# Improve your ground clearance



## Remus (Feb 10, 2011)

We recently used Camping Club Perroquet at Bray Dunes in France. If you are intending using this site be careful. To get to the coastal part of the site from the site entrance is about 1.5 k. You'll have to cross about 6 or 7 road bumps. The bumps are not very wide for their height and our exhaust grounded on most of them (I'd have turned round but by the time we got to a suitable place we were in there). The only damage was a 'U' bolt which was easily replaced but I won't risk this site again (it wasn't all that good anyway). 
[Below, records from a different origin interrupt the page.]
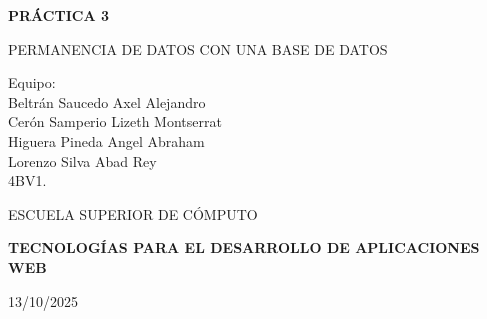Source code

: \documentclass[12pt]{article}
\begin{document}

\begin{titlepage}
    \thispagestyle{empty}
    
    
    \begin{spacing}{1.5}
        {\Huge \bfseries \noindent PRÁCTICA 3}
        \vspace{10pt}

        {\LARGE PERMANENCIA DE DATOS CON UNA BASE DE DATOS}
        
        \vspace{1cm}
        
        {\Large Equipo:} \\
        {\Large Beltrán Saucedo Axel Alejandro} \\
        {\Large Cerón Samperio Lizeth Montserrat} \\
        {\Large Higuera Pineda Angel Abraham} \\
        {\Large Lorenzo Silva Abad Rey} \\
        {\Large 4BV1.}
    \end{spacing}
    
    \vspace{1.5cm}

    \begin{minipage}{7.5cm} %
        {\Large ESCUELA SUPERIOR DE CÓMPUTO}
    \end{minipage}

    \vfill %

    \begin{flushleft}
        {\Large \color{black}
        \textbf{TECNOLOGÍAS PARA EL DESARROLLO DE APLICACIONES WEB}}
        
        \vspace{0.5cm}
        
        13/10/2025
    \end{flushleft}
    \vspace{1cm}
\end{titlepage}
\end{document}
Our m/h is a E769 and the problem was that whoever had fitted the 'U' bolts had done so with the threaded ends towards the ground thus taking an inch or so off the ground clearance. The one that grounded was the second one in from the exhaust outlet. I've now turned both bolts so that the threaded ends point away from the ground. Might be worth checking your m/h and turning the bolts if necessary. It only takes a couple of minutes. I'm not sure if this problem applies to other Bessacarr m/h's.


----------



## spykal (May 9, 2005)

Hi Remus

Thanks for posting the warning... I doubt we would get to the site then as our van is very low...but that does make it drive well...... but my reason for posting was to get you to add a review to the campsite entry in our sites database. Click on the link below and then on









You could add the warning about the humps in the review ....thanks

Mike

Link to Le Perroquet campsite entry in the MHF database <<<<


----------



## Bubblehead (Mar 5, 2007)

Hi

A good tip to improve ground clearance, we have had problems with our rear overhang at some sites although very slight. If possible always cross speed humps etc at an angle so only 1 wheel crosses at a time, it helps to reduce the chance of an impact

Andy


----------